*** Block opens ***

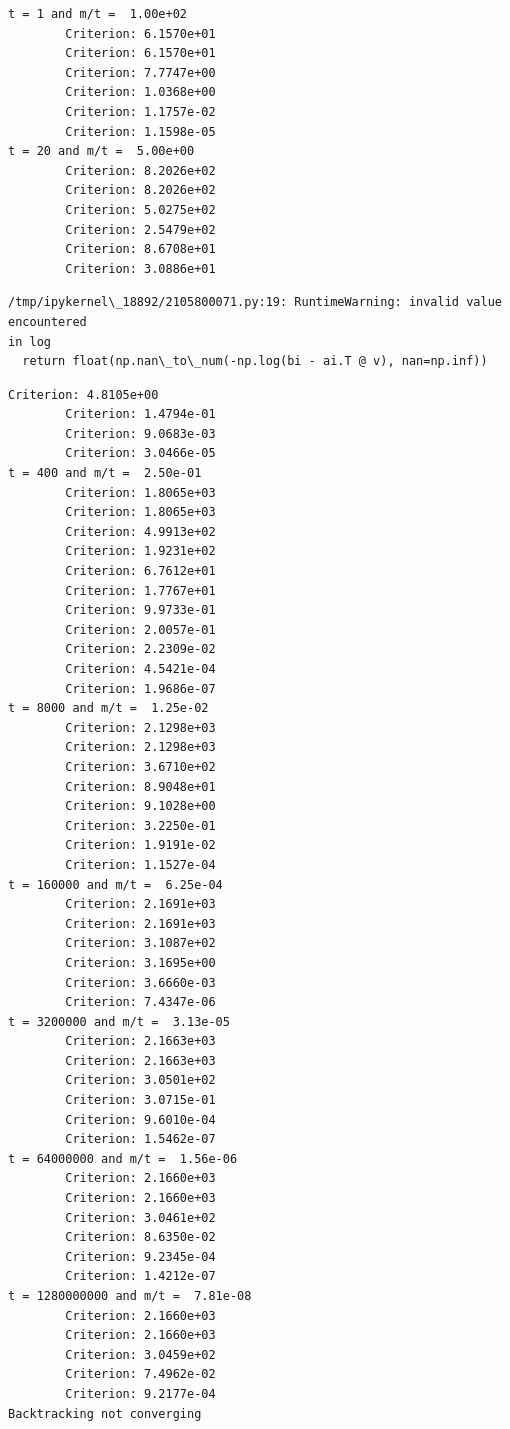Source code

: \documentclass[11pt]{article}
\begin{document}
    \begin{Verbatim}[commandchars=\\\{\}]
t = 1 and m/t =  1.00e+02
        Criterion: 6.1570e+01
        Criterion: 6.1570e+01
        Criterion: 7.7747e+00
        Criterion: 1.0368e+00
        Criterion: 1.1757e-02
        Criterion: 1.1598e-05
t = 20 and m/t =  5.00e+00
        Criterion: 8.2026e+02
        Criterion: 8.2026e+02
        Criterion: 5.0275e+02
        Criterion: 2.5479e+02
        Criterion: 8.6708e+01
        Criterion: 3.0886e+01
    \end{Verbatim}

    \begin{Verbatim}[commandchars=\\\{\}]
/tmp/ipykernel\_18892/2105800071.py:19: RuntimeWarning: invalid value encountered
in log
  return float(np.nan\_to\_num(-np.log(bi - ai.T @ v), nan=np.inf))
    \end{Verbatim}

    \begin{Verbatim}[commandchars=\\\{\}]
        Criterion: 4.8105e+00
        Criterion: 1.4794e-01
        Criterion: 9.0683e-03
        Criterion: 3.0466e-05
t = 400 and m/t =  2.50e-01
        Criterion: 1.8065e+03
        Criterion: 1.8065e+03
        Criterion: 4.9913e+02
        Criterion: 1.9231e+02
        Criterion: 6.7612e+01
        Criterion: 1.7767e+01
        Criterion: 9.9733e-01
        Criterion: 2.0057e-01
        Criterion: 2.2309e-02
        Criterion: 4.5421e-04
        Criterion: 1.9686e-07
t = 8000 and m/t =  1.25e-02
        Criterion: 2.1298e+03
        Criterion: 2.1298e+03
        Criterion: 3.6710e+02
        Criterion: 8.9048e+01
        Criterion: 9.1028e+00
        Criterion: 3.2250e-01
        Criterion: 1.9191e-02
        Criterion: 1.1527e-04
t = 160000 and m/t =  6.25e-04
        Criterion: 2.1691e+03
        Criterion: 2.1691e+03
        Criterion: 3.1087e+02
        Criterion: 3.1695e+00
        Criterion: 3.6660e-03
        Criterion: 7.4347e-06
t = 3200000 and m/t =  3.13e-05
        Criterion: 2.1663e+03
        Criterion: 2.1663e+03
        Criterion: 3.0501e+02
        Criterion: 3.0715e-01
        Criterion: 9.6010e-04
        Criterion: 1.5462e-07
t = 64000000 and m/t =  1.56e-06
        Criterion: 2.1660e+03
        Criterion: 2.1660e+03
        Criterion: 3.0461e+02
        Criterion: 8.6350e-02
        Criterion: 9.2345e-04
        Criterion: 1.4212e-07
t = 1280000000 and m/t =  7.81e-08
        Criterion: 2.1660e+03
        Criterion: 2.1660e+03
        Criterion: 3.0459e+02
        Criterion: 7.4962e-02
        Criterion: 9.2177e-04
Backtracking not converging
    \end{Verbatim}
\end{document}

*** Block closes ***

> **Assignment**:
Give the preceding data back exactly, minus every picture.

> **Response for this exercise**:
Source code

: \documentclass[11pt]{article}
\begin{document}
    \begin{Verbatim}[commandchars=\\\{\}]
t = 1 and m/t =  1.00e+02
        Criterion: 6.1570e+01
        Criterion: 6.1570e+01
        Criterion: 7.7747e+00
        Criterion: 1.0368e+00
        Criterion: 1.1757e-02
        Criterion: 1.1598e-05
t = 20 and m/t =  5.00e+00
        Criterion: 8.2026e+02
        Criterion: 8.2026e+02
        Criterion: 5.0275e+02
        Criterion: 2.5479e+02
        Criterion: 8.6708e+01
        Criterion: 3.0886e+01
    \end{Verbatim}

    \begin{Verbatim}[commandchars=\\\{\}]
/tmp/ipykernel\_18892/2105800071.py:19: RuntimeWarning: invalid value encountered
in log
  return float(np.nan\_to\_num(-np.log(bi - ai.T @ v), nan=np.inf))
    \end{Verbatim}

    \begin{Verbatim}[commandchars=\\\{\}]
        Criterion: 4.8105e+00
        Criterion: 1.4794e-01
        Criterion: 9.0683e-03
        Criterion: 3.0466e-05
t = 400 and m/t =  2.50e-01
        Criterion: 1.8065e+03
        Criterion: 1.8065e+03
        Criterion: 4.9913e+02
        Criterion: 1.9231e+02
        Criterion: 6.7612e+01
        Criterion: 1.7767e+01
        Criterion: 9.9733e-01
        Criterion: 2.0057e-01
        Criterion: 2.2309e-02
        Criterion: 4.5421e-04
        Criterion: 1.9686e-07
t = 8000 and m/t =  1.25e-02
        Criterion: 2.1298e+03
        Criterion: 2.1298e+03
        Criterion: 3.6710e+02
        Criterion: 8.9048e+01
        Criterion: 9.1028e+00
        Criterion: 3.2250e-01
        Criterion: 1.9191e-02
        Criterion: 1.1527e-04
t = 160000 and m/t =  6.25e-04
        Criterion: 2.1691e+03
        Criterion: 2.1691e+03
        Criterion: 3.1087e+02
        Criterion: 3.1695e+00
        Criterion: 3.6660e-03
        Criterion: 7.4347e-06
t = 3200000 and m/t =  3.13e-05
        Criterion: 2.1663e+03
        Criterion: 2.1663e+03
        Criterion: 3.0501e+02
        Criterion: 3.0715e-01
        Criterion: 9.6010e-04
        Criterion: 1.5462e-07
t = 64000000 and m/t =  1.56e-06
        Criterion: 2.1660e+03
        Criterion: 2.1660e+03
        Criterion: 3.0461e+02
        Criterion: 8.6350e-02
        Criterion: 9.2345e-04
        Criterion: 1.4212e-07
t = 1280000000 and m/t =  7.81e-08
        Criterion: 2.1660e+03
        Criterion: 2.1660e+03
        Criterion: 3.0459e+02
        Criterion: 7.4962e-02
        Criterion: 9.2177e-04
Backtracking not converging
    \end{Verbatim}
\end{document}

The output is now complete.